Stanford computer scientists Dan Boneh and Henry Corrigan-Gibbs created the Prio method for keeping collected data private.

Researchers at Stanford have developed a new system for preserving privacy during data collection from the internet.
Source: Stanford University

Corrigan-Gibbs, a graduate student in computer science who co-developed this system, said, “We have an increasing number of devices – in our lightbulbs, in our cars, in our toasters – that are collecting personal data and sending it back to the device’s manufacturer. More of these devices means more sensitive data floating around, so the problem of privacy becomes more important. [Prio] is a way to collect aggregate usage statistics without collecting individual user data in the clear.”

Prio works by breaking up and obscuring individual information through a technique known as “secret sharing” and only allowing for the collection of aggregate reports, so, an individual’s information is never reported in any decipherable form, they noted.

Prio is currently being tested by Mozilla in a version of Firefox called Nightly, which includes features Mozilla is still testing.

According to the researchers, on Nightly, Prio ran in parallel to the current remote data collection (telemetry) system for six weeks, gathering over 3 million data values. There was one glitch but once that was fixed, Prio’s results exactly matched the results from the current system.

Further details about the system can be found here.

Cars as robot traffic managers
Bringing machine learning to traffic management, U.C. Berkeley engineers have developed a system aimed specifically at the road-sharing combination of autonomous, semi-autonomous and manned vehicles.

The team reminded that self-driving cars may one day do more than just get us from point A to point B. By adjusting their speed and position while they merge, or by pacing their average speed on the road, they could also help reduce the bottlenecks and random slowdowns on busy thoroughfares  like the San Francisco Bay Bridge, getting us where we’re going faster and more efficiently than if we all drove ourselves, they said.

To this point, the U.C. Berkeley transportation engineers are developing a tool that uses a type of artificial intelligence called deep reinforcement learning to help autonomous, semi-autonomous and human-driven vehicles share the road.
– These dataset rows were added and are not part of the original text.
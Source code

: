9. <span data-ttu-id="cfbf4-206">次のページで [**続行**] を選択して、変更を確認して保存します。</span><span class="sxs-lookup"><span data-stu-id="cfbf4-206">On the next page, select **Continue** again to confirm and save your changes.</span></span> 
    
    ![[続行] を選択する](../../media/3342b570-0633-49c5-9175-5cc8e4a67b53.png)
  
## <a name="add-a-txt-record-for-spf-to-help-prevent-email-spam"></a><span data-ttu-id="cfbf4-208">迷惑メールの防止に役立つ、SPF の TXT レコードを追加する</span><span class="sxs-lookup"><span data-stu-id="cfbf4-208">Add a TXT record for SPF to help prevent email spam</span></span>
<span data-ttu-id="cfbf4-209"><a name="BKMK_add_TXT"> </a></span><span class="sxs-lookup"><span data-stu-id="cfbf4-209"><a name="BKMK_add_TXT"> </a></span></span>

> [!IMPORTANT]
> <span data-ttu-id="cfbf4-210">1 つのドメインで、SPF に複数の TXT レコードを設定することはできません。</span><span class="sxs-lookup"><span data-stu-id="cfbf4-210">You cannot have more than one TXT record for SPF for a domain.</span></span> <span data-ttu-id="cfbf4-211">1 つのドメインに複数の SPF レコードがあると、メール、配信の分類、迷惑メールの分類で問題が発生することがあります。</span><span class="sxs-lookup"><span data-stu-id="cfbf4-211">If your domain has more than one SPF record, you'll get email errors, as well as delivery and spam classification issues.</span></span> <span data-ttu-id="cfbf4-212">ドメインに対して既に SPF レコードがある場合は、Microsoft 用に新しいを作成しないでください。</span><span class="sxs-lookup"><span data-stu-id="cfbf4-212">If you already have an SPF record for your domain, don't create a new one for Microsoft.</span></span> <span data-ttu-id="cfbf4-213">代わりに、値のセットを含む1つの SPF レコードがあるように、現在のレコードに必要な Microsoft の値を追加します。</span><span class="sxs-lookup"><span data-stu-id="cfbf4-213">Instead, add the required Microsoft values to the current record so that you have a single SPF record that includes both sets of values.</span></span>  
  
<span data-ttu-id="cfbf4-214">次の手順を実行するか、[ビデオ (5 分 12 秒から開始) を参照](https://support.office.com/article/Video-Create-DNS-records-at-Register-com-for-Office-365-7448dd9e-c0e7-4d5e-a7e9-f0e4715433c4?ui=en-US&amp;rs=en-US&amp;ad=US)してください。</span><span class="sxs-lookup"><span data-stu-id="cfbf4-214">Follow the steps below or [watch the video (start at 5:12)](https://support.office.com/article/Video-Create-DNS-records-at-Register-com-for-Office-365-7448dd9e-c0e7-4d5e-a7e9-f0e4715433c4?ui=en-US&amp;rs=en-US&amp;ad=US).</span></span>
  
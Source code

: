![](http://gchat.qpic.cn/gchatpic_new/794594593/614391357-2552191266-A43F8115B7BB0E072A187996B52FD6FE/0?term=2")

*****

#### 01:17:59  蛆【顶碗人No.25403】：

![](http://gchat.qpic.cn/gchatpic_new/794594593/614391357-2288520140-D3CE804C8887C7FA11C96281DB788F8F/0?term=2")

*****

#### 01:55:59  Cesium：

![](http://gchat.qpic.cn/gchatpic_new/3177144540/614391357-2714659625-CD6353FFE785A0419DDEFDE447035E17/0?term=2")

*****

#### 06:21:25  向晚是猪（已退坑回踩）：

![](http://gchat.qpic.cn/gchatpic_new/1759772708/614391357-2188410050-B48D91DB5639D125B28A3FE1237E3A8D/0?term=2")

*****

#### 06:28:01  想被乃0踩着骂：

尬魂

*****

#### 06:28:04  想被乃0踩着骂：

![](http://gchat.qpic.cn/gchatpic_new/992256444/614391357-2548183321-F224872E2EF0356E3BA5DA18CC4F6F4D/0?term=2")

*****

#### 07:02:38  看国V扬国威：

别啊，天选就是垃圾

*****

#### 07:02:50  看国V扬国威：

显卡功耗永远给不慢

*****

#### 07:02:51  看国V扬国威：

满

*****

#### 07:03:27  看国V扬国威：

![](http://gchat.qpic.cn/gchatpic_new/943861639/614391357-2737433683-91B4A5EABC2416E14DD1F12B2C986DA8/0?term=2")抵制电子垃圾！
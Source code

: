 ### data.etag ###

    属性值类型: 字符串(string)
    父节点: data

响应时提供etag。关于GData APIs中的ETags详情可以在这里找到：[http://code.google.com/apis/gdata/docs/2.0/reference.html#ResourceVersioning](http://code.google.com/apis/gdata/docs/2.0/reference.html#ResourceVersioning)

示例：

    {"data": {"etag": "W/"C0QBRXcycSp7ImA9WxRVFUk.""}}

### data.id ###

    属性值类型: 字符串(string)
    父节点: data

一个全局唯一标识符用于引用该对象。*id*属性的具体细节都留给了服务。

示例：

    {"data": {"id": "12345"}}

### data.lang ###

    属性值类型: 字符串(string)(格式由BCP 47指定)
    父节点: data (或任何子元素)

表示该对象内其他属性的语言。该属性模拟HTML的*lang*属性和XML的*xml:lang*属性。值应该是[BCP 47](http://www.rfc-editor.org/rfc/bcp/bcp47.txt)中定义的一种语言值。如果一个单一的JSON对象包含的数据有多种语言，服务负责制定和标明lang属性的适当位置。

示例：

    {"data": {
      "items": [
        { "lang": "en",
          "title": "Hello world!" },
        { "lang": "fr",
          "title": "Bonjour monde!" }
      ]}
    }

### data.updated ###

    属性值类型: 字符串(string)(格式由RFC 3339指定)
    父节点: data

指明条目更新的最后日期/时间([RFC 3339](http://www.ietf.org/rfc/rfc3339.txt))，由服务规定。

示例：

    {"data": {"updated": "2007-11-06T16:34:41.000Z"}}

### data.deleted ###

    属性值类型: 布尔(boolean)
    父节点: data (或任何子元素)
U.C. Berkeley engineers have developed Flow, to help solve real-world traffic problems.
Source: UC Berkeley

The project, called Flow, presented its first proposed standards for solving real-world traffic problems recently at the Conference on Robotic Learning in Zurich, Switzerland.

Electrical engineering and computer sciences professor Alexandre Bayen, director of the UC Berkeley Institute of Transportation Studies and the study’s principal investigator, said, “Flow solves large-scale, multi-vehicle problems by using simulations that are much more efficient than what can be produced without the aid of artificial intelligence. We’ve made it a cloud-based, open-source system so the development community can continue to build on it.”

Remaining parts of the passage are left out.